In an increasingly interconnected world, many exporters face the same core question: “Which countries should we focus on?” With dozens of trade shows, hundreds of leads, and rising website inquiries, it’s tempting to pursue every opportunity. But experience and data suggest a more deliberate approach: concentrated market focus.
Recent global trade developments highlight this need. According to the World Trade Organization’s latest Global Trade Outlook and Statistics report, global merchandise trade growth is expected to slow sharply to about 0.5 % in 2026, down from 2.4 % projected for 2025, largely due to tariff measures and heightened policy uncertainty. Simultaneously, growth in AI‑related goods and front‑loaded shipments helped cushion trade in 2025, but the 2026 outlook remains subdued.
This global backdrop makes one thing clear: more isn’t always better. Instead of reacting to every trend or request, successful exporters commit to structured country selection. Focus fuels faster, more resilient growth, even amid global disruption. And 2026 is an ideal moment to reassess your export priorities in light of these evolving conditions.
International fairs, digital platforms, and government missions present companies with abundant opportunities. It is not unusual to return from an event with hundreds of leads. But responding to every contact is neither sustainable nor strategic, especially in a world where trade growth is slowing.
The tendency to be “everywhere at once” is particularly strong among small and mid‑sized enterprises (SMEs). However, research and export behavior analysis among Dutch exporters show a clear pattern: companies that narrowed their focus to fewer markets achieved more consistent and structural growth.
This mirrors the classic 80/20 rule: rather than spreading resources across many markets, firms that go deep in a select few typically see the majority of their long‑term gains come from that focused subset. Taking a “one new market at a time” approach also yields better learning and more effective expansion over time, which is a key pillar for successful 2026 export plans.

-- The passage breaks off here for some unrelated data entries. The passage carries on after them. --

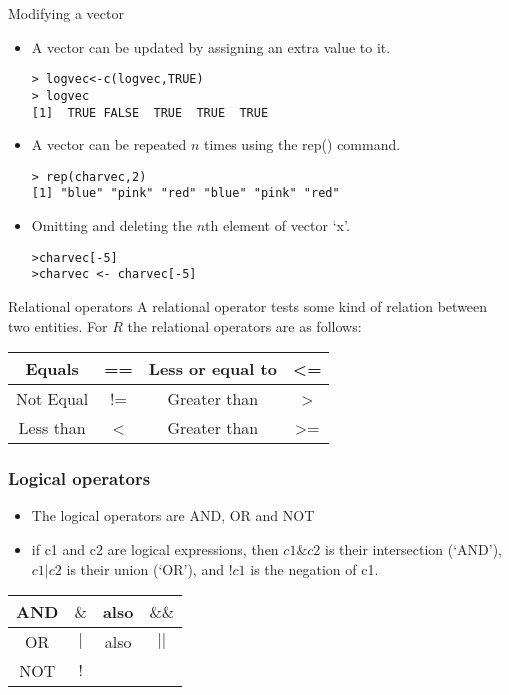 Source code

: \documentclass{beamer}
\begin{document}
\begin{frame}[fragile]{Modifying a vector}

\begin{itemize}
\item A vector can be updated by assigning an extra value to it.
\begin{verbatim}
> logvec<-c(logvec,TRUE)
> logvec
[1]  TRUE FALSE  TRUE  TRUE  TRUE
\end{verbatim}

\item A vector can be repeated $n$ times using the rep() command.
\begin{verbatim}
> rep(charvec,2)
[1] "blue" "pink" "red" "blue" "pink" "red"
\end{verbatim}

\item Omitting and deleting the $n$th element of vector `x'.
\begin{verbatim}
>charvec[-5]
>charvec <- charvec[-5]
\end{verbatim}

\end{itemize}
\end{frame}
\begin{frame}[fragile]{Relational operators}
A relational operator tests some kind of relation between two
entities. For $R$ the relational operators are as follows:
\begin{center}
\begin{tabular}{|c|c|c|c|}
  \hline

  Equals & == & Less or equal to  & <= \\
  \hline
  Not Equal & != & Greater than & > \\
  \hline
  Less than & < & Greater than & >= \\
  \hline
\end{tabular}
\end{center}
\end{frame}
\begin{frame}[fragile]
\frametitle{Logical operators}
\begin{itemize}
\item The logical operators are AND, OR and NOT

\item if c1 and c2 are logical expressions, then $c1 \& c2$ is
their intersection (`AND'), $c1 | c2$ is their union (`OR'), and
$!c1$ is the negation of c1.
\end{itemize}
\begin{center}
\begin{tabular}{|c|c|c|c|}
  \hline
  AND & $ \& $ & also  & $\&\&$ \\
  \hline
  OR & $|$ & also & $||$ \\
  \hline
  NOT & $!$ & &  \\
  \hline
\end{tabular}
\end{center}
\end{frame}
\end{document}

Strategic market selection isn’t guesswork; it is a repeatable process. The following framework can be part of annual export planning and applied by teams of all sizes.
Include existing export markets, regions with strong inbound interest, and other potential geographies worth investigating.
Choose up to ten factors that shape market appeal, such as:
Score each market across the drivers using research and team collaboration rather than intuition alone.
Divide countries into:
Develop tailored activity plans per group, ensuring resources are concentrated where they matter most. No activities should target Group 3 unless they are reclassified.
Market conditions shift rapidly: revisit your selection at least annually, especially after major events such as tariff changes or geopolitical disruptions.
This structured process helps exporters justify their focus and explain why certain leads, however promising, are not pursued.
Insights from the Dutch Trade in Facts and Figures 2025 data show why local focus pays off. Despite global volatility, Dutch exporters continued to concentrate on nearby markets and maintained robust performance.
Some key facts:
Some key facts:
Exporters overwhelmingly see Europe as strategically important: a majority identify it as the most promising region for both the medium (3–5 years) and long term (5–10 years). This aligns with the broader trend that nearby markets often offer more predictable growth and a stronger base for expansion.
Many Europe‑based exporters are tempted by distant markets, but data shows that export activities in nearby “low‑hanging fruit” markets often remain insufficiently structured or optimized. Focusing first on optimizing these can yield faster, more stable growth.
Given the current global and regional trade context, Dutch exporters are advised to take a tiered approach in 2026.
Germany, Belgium, and France remain top export destinations, jointly accounting for a significant portion of Dutch export value. Shared standards, strong logistics, and regulatory alignment make these markets especially valuable in an environment where global trade growth is modest.
Spain continues to show solid economic momentum and domestic demand, while Poland and Romania stand out due to strong growth reforms and EU integration. These markets reward exporters who invest in local relationships and adaptation.
The UK and U.S. remain attractive but complex. New tariff regimes and trade policy uncertainty, reflected in the WTO’s lowered global trade outlook for 2026, mean these markets are best pursued by experienced exporters with strong local partners or differentiated offerings.
Even well‑resourced exporters can misstep by:
Export success is not about entering more countries; it is about winning in the right ones.
With your priority markets defined, 2026 should be about disciplined execution. Evaluate countries consistently, cluster them into meaningful tiers, and integrate your conclusions into a focused export plan. Remain attentive to geopolitical shifts, policy changes, and supply chain dynamics that continue to influence competitiveness.
The exporters who thrive in 2026 will be those who resist the temptation to be everywhere at once. Instead, they will build depth, create lasting value in priority markets, and expand selectively.
Strategic focus is not a limitation – it is a competitive advantage.